● WHAT YOU ARE ASKED TO DO:
In the records below, the lines from the one with "of the app." through the last are to be printed exactly, and nothing else.
<<<<
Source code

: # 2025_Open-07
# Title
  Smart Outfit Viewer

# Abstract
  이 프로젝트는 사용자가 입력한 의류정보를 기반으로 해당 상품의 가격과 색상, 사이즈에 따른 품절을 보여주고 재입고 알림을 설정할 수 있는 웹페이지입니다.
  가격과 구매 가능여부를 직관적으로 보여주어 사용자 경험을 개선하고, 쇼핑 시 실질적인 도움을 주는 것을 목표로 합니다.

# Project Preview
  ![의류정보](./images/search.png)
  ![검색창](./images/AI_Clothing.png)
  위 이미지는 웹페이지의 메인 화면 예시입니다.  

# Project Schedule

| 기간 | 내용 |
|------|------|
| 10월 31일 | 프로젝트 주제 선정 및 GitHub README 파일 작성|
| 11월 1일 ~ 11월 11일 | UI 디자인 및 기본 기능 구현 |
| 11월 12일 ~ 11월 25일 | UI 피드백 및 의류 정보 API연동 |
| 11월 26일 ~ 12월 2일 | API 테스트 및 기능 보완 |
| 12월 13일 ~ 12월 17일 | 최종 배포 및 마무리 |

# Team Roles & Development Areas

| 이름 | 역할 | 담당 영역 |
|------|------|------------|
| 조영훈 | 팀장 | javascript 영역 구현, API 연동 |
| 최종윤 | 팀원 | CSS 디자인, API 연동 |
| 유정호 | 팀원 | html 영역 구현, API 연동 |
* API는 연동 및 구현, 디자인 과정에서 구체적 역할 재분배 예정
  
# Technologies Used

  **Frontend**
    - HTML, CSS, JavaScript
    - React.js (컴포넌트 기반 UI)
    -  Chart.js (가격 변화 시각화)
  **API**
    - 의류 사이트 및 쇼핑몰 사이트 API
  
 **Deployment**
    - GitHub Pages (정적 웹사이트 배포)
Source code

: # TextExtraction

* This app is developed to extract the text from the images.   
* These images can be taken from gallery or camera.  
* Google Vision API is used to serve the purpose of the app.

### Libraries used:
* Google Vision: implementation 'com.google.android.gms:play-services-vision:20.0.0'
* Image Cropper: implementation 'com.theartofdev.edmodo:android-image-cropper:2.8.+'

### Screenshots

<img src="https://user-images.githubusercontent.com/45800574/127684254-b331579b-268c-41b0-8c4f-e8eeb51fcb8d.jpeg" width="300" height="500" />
>>>>
● YOUR SOLUTION:
* Google Vision API is used to serve the purpose of the app.

### Libraries used:
* Google Vision: implementation 'com.google.android.gms:play-services-vision:20.0.0'
* Image Cropper: implementation 'com.theartofdev.edmodo:android-image-cropper:2.8.+'

### Screenshots

<img src="https://user-images.githubusercontent.com/45800574/127684254-b331579b-268c-41b0-8c4f-e8eeb51fcb8d.jpeg" width="300" height="500" />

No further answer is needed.